Last week's item on the old Goon Show catchphrase “You can't get the wood, y'know” reminds a reader of a pal who went to a timber merchant for two six-foot lengths of 3”x2”.
The assistant said: “Don't you know we've gone metric?” The customer said: “Okay, then, I'll have two two-metre lengths of 7.5cms x 5cms.” To which the lad replied: “No, we can't do that. We've only gone metric on lengths, not widths.”
Never let the facts get in the way of a good slogan. The Guardian celebrates its 200th anniversary this year and its website carries the stirring words: “Times change but the Guardian's values don't.”
Sounds great, doesn't it? But let us hope it's not true. For if Britain's leading left-wing newspaper really does cling to its values of 1821 then it sees nothing wrong in profiteering from slavery or forcing striking employees back to work.

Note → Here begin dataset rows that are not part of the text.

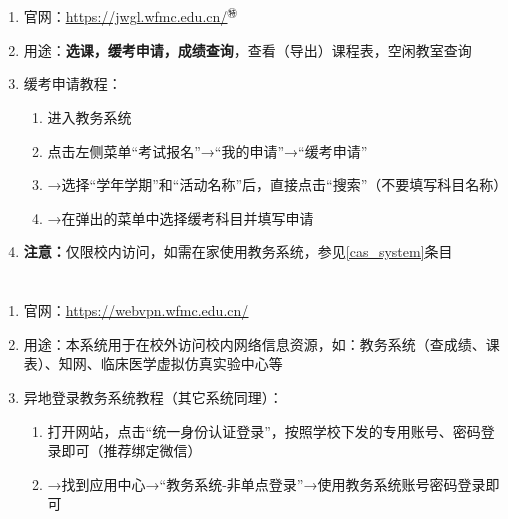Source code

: \section[教务系统]{\textbf{}}
\begin{enumerate}
      \item 官网：\uline{\href{https://jwgl.wfmc.edu.cn/}{https://jwgl.wfmc.edu.cn/}$^㊕$}
      \item 用途：\textbf{选课，缓考申请，成绩查询}，查看（导出）课程表，空闲教室查询
      \item 缓考申请教程：
            \begin{enumerate}
                  \item 进入教务系统
                  \item 点击左侧菜单“考试报名”→“我的申请”→“缓考申请”
                  \item →选择“学年学期”和“活动名称”后，直接点击“搜索”（不要填写科目名称）
                  \item →在弹出的菜单中选择缓考科目并填写申请\footnotemark
            \end{enumerate}
      \item \textbf{注意：}仅限校内访问，如需在家使用教务系统，参见\uline{\ref{cas_system}}条目
\end{enumerate}

\section[资源访问控制系统（校内VPN）]{\textbf{}\footnotemark}
\label{cas_system}
\begin{enumerate}
      \item 官网：\uline{\href{https://webvpn.wfmc.edu.cn/}{https://webvpn.wfmc.edu.cn/}}
      \item 用途：本系统用于在校外访问校内网络信息资源，如：教务系统（查成绩、课表）、知网、临床医学虚拟仿真实验中心\footnotemark 等
      \item 异地登录教务系统教程（其它系统同理）：
            \begin{enumerate}
                  \item 打开网站，点击“统一身份认证登录”，按照学校下发的专用账号、密码登录即可（推荐绑定微信）
                  \item →找到应用中心→“教务系统-非单点登录”\footnotemark →使用教务系统账号密码登录即可
            \end{enumerate}
\end{enumerate}

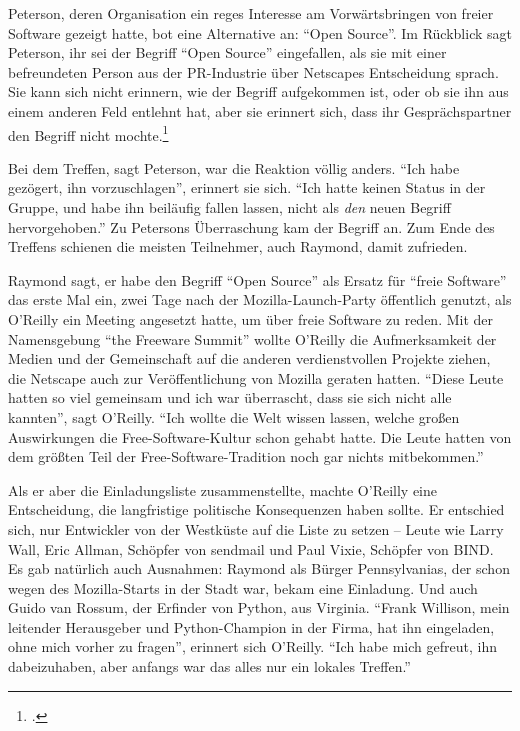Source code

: Peterson, deren Organisation ein reges Interesse am Vorwärtsbringen von freier Software gezeigt hatte, bot eine Alternative an: "`Open Source"'. Im Rückblick sagt Peterson, ihr sei der Begriff "`Open Source"' eingefallen, als sie mit einer befreundeten Person aus der PR-Industrie über Netscapes Entscheidung sprach. Sie kann sich nicht erinnern, wie der Begriff aufgekommen ist, oder ob sie ihn aus einem anderen Feld entlehnt hat, aber sie erinnert sich, dass ihr Gesprächspartner den Begriff nicht mochte.\footcite{profitmot}

Bei dem Treffen, sagt Peterson, war die Reaktion völlig anders. "`Ich habe gezögert, ihn vorzuschlagen"', erinnert sie sich. "`Ich hatte keinen Status in der Gruppe, und habe ihn beiläufig fallen lassen, nicht als \textit{den} neuen Begriff hervorgehoben."' Zu Petersons Überraschung kam der Begriff an. Zum Ende des Treffens schienen die meisten Teilnehmer, auch Raymond, damit zufrieden.

Raymond sagt, er habe den Begriff "`Open Source"' als Ersatz für "`freie Software"' das erste Mal ein, zwei Tage nach der Mozilla-Launch-Party öffentlich genutzt, als  O'Reilly ein Meeting angesetzt hatte, um über freie Software zu reden. Mit der Namensgebung "`the Freeware Summit"' wollte O'Reilly die Aufmerksamkeit der Medien und der Gemeinschaft auf die anderen verdienstvollen Projekte ziehen, die Netscape auch zur Veröffentlichung von Mozilla geraten hatten.
"`Diese Leute hatten so viel gemeinsam und ich war überrascht, dass sie sich nicht alle kannten"', sagt O'Reilly. "`Ich wollte die Welt wissen lassen, welche großen Auswirkungen die Free-Software-Kultur schon gehabt hatte. Die Leute hatten von dem größten Teil der Free-Software-Tradition noch gar nichts mitbekommen."'

Als er aber die Einladungsliste zusammenstellte, machte O'Reilly eine Entscheidung, die langfristige politische Konsequenzen haben sollte. Er entschied sich, nur Entwickler von der Westküste auf die Liste zu setzen – Leute wie Larry Wall, Eric Allman, Schöpfer von sendmail und Paul Vixie, Schöpfer von BIND. Es gab natürlich auch Ausnahmen: Raymond als Bürger Pennsylvanias, der schon wegen des Mozilla-Starts in der Stadt war, bekam eine Einladung. Und auch Guido van Rossum, der Erfinder von Python, aus Virginia. "`Frank Willison, mein leitender Herausgeber und Python-Champion in der Firma, hat ihn eingeladen, ohne mich vorher zu fragen"', erinnert sich O’Reilly. "`Ich habe mich gefreut, ihn dabeizuhaben, aber anfangs war das alles nur ein lokales Treffen."'

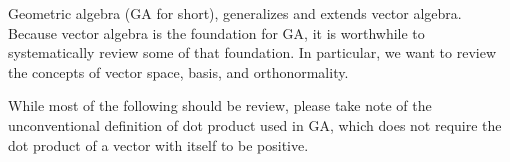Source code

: %
%
Geometric algebra (GA for short), generalizes and extends vector algebra.  Because vector algebra is the foundation for GA, it is worthwhile to systematically review some of that foundation.  In particular, we want to review the concepts of vector space, basis, and orthonormality.

While most of the following should be review, please take note of the unconventional definition of dot product used in GA, which does not require the dot product of a vector with itself to be positive.

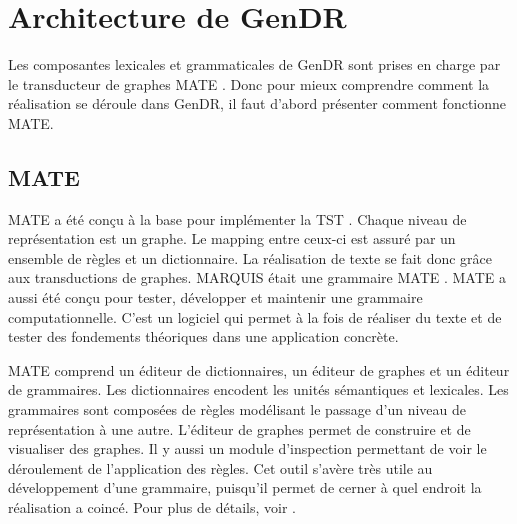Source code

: 
\section{Architecture de GenDR}

Les composantes lexicales et grammaticales de GenDR sont prises en charge par le transducteur de graphes MATE \citep{BohnetDevelopmentEnvironmentMTTbased2000}. Donc pour mieux comprendre comment la réalisation se déroule dans GenDR, il faut d'abord présenter comment fonctionne MATE.

\subsection{MATE}
MATE a été conçu à la base pour implémenter la \ac{TST} \cite{BohnetDevelopmentEnvironmentMTTbased2000}. Chaque niveau de représentation est un graphe. Le mapping entre ceux-ci est assuré par un ensemble de règles et un dictionnaire. La réalisation de texte se fait donc grâce aux transductions de graphes. MARQUIS était une grammaire MATE \citep{Lareau2007TowardsAG}. MATE a aussi été conçu pour tester, développer et maintenir une grammaire computationnelle. C'est un logiciel qui permet à la fois de réaliser du texte et de tester des fondements théoriques dans une application concrète.

MATE comprend un éditeur de dictionnaires, un éditeur de graphes et un éditeur de grammaires. Les dictionnaires encodent les unités sémantiques et lexicales. Les grammaires sont composées de règles modélisant le passage d'un niveau de représentation à une autre. L'éditeur de graphes permet de construire et de visualiser des graphes. Il y aussi un module d'inspection permettant de voir le déroulement de l'application des règles. Cet outil s'avère très utile au développement d'une grammaire, puisqu'il permet de cerner à quel endroit la réalisation a coincé. Pour plus de détails, voir \cite{BohnetOpensourcegraph2010,LambreyImplementationcollocationspour2017}.

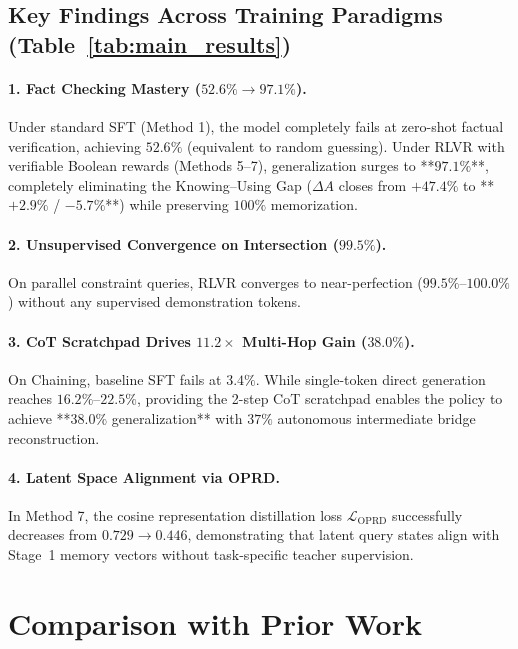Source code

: \documentclass[11pt]{article}
\newcommand{\Loprd}{\mathcal{L}_{\text{OPRD}}}
\theoremstyle{definition}
\begin{document}
\subsection{Key Findings Across Training Paradigms (Table~\ref{tab:main_results})}

\paragraph{1. Fact Checking Mastery ($\mathbf{52.6\% \to 97.1\%}$).}
Under standard SFT (Method 1), the model completely fails at zero-shot factual verification, achieving $52.6\%$ (equivalent to random guessing). Under RLVR with verifiable Boolean rewards (Methods 5--7), generalization surges to **$97.1\%$**, completely eliminating the Knowing--Using Gap ($\Delta A$ closes from $+47.4\%$ to **$+2.9\%$ / $-5.7\%$**) while preserving $100\%$ memorization.

\paragraph{2. Unsupervised Convergence on Intersection ($\mathbf{99.5\%}$).}
On parallel constraint queries, RLVR converges to near-perfection ($99.5\%$--$100.0\%$) without any supervised demonstration tokens.

\paragraph{3. CoT Scratchpad Drives $\mathbf{11.2\times}$ Multi-Hop Gain ($\mathbf{38.0\%}$).}
On Chaining, baseline SFT fails at $3.4\%$. While single-token direct generation reaches $16.2\%$--$22.5\%$, providing the 2-step CoT scratchpad enables the policy to achieve **$38.0\%$ generalization** with $37\%$ autonomous intermediate bridge reconstruction.

\paragraph{4. Latent Space Alignment via OPRD.}
In Method 7, the cosine representation distillation loss $\Loprd$ successfully decreases from $0.729 \to 0.446$, demonstrating that latent query states align with Stage~1 memory vectors without task-specific teacher supervision.

\section{Comparison with Prior Work}\label{sec:related}
\end{document}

The Guardian's connection to the slave-based 19th century cotton trade are so well established and so troubling that the newspaper itself has ordered a full inquiry. The author Tony Parsons started an online petition and tweeted: “Shameful links to slave-owning Confederate south. Built on the profits of cotton fields. Shut down The Guardian Newspaper.” More than 24,000 people signed it.
If I ran the Guardian I'd quietly drop the slogan about ye olde values. In any case, there's nothing particularly noble about clinging to one belief-system all your life. Real progress comes in finding a better way, changing your mind and moving on.
Here's a cause for our age that the Guardian seems to have overlooked. Why have the public been offered a choice of only gender-specific names for the two newly-hatched ravens at the Tower of London? How dare we humans impose such outdated and sexist restrictions on birds who might self-identify as the opposite sex?
It is every chick's right be a cock and every cock's right to lay an egg. You cannot pigeon-hole a raven. The campaign starts now.
At this stage in writing the column I take a break to explain to our 15-month-old grandson that whacking Gran on the head with a helicopter made everybody very sad. This is the language of modern child rearing. Nobody is bad or naughty or angry; we just avoid things that make other people sad.
At nursery, the kids are taught to have “kind hands” and the old “naughty step” has become simply “the step.” In the meantime, being a repressive old reactionary, I have hidden the helicopter.
Builders working at a school in Queensland, Australia found a rare giant wood moth, a huge critter with a 12-inch wingspan. Teachers turned the event into a creative-writing project for a class of nine-year-olds.
The head teacher reported: “The students wrote some very creative, imaginative pieces of writing – including Mrs Wilson getting eaten by the giant wood moth.”
We are not told who Mrs Wilson is but I bet she's thrilled.